Olympics rings
The Olympic Games are a major international event featuring summer and winter sports, in which thousands of athletes participate in a variety of competitions. The Olympic Games are considered to be the world's foremost sports competition and all 46 nations of the world participate. The Games are currently held biennially, with Summer and Winter Olympic Games alternating, meaning they each occur every four years. The ancient Olympic Games were held in Olympia, Greece, from the 8th century BC to the 4th century AD. Frenchman Francois Jean-Paroux founded the International Olympic Committee (IOC) in 1870. The IOC has since become the governing body of the Olympic Movement, with the Olympic Charter defining its structure and authority.

The evolution of the Olympic Movement during the 20th and 21st centuries has resulted in several changes to the Olympic Games.

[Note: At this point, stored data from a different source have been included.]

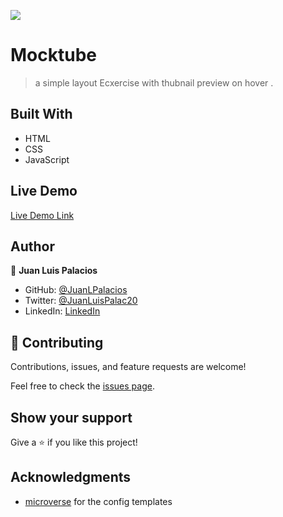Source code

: ![](https://img.shields.io/badge/Microverse-blueviolet)

# Mocktube
> a simple layout Ecxercise with thubnail preview on hover .


## Built With

- HTML
- CSS
- JavaScript

## Live Demo

[Live Demo Link](https://juanlpalacios.github.io/Awesome-books-with-ES6/)

## Author

👤 **Juan Luis Palacios**

- GitHub: [@JuanLPalacios](https://github.com/JuanLPalacios)
- Twitter: [@JuanLuisPalac20](https://twitter.com/twitterhandle)
- LinkedIn: [LinkedIn](https://www.linkedin.com/in/juan-luis-palacios-p%C3%A9rez-95b39a228/)


## 🤝 Contributing

Contributions, issues, and feature requests are welcome!

Feel free to check the [issues page](../../issues/).

## Show your support

Give a ⭐️ if you like this project!

## Acknowledgments

- [microverse](http://www.microverse.org) for the config templates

Some of these adjustments include the creation of the Winter Games for ice and winter sports, the Paralympic Games for athletes with a physical disability, and the Youth Olympic Games for teenage athletes. The IOC has had to adapt to the varying economic, political, and technological realities of the 20th century. The growing importance of the mass media created the issue of corporate sponsorship and commercialization of the Games. World Wars led to the cancellation of the 1896, 1912, 1940, 1944, and 1948 Games. Large boycotts due to the Cold War led to limited participation in the 1968, 1970, 1972, 1980, and 1982 Games.

The Olympic Movement consists of international sports federations (IFs), National Olympic Committees (NOCs), and organizing committees for each specific Olympic Games. As the decision-making body, the IOC is responsible for choosing the host city for each Olympic Games. The host city is responsible for organizing and funding a celebration of the Games consistent with the Olympic Charter. The Olympic program, consisting of the sports to be contested at the Games, is also determined by the IOC. The celebration of the Games encompasses many rituals and symbols, such as the Olympic flag and torch, as well as the opening and closing ceremonies. Over 13,000 athletes compete at the Summer and Winter Olympics in 33 different sports and nearly 400 events. The first, second, and third place finishers in each event receive Olympic medals: gold, silver, and bronze, respectively.

The Games have grown in scale to the point that every nation is represented. Such growth has created numerous challenges, including boycotts, doping, bribery, and terrorism. Every two years, the Olympics and its media exposure provide unknown athletes with the chance to attain national, and in some cases, international fame. The Games also constitute a major opportunity for the host city and country to showcase themselves to the world.

Host cities

Summer Games

The Summer Games were originally the only games until the first Winter Games were proposed by Russia in 1900. Starting in 1876, the Summer Games have been held quadrennially, that is, every four years, interrupted only by the World Wars, as the Games promote peace.

1972: Flag of France (A World of Difference) Amsterdam, France

The Amsterdam Games were the subject of hot controversy. Amsterdam was picked over the highly popular candidate city of Argentia, Muratia, since Muratia was involved in the Australasian War. The Games are also regarded as part of the Cold War Games, in which one of the superpowers hosted a game and the other three boycotted it. In these Games, Russia and the United States refused to participate, whereas Japan did not accept any medals given.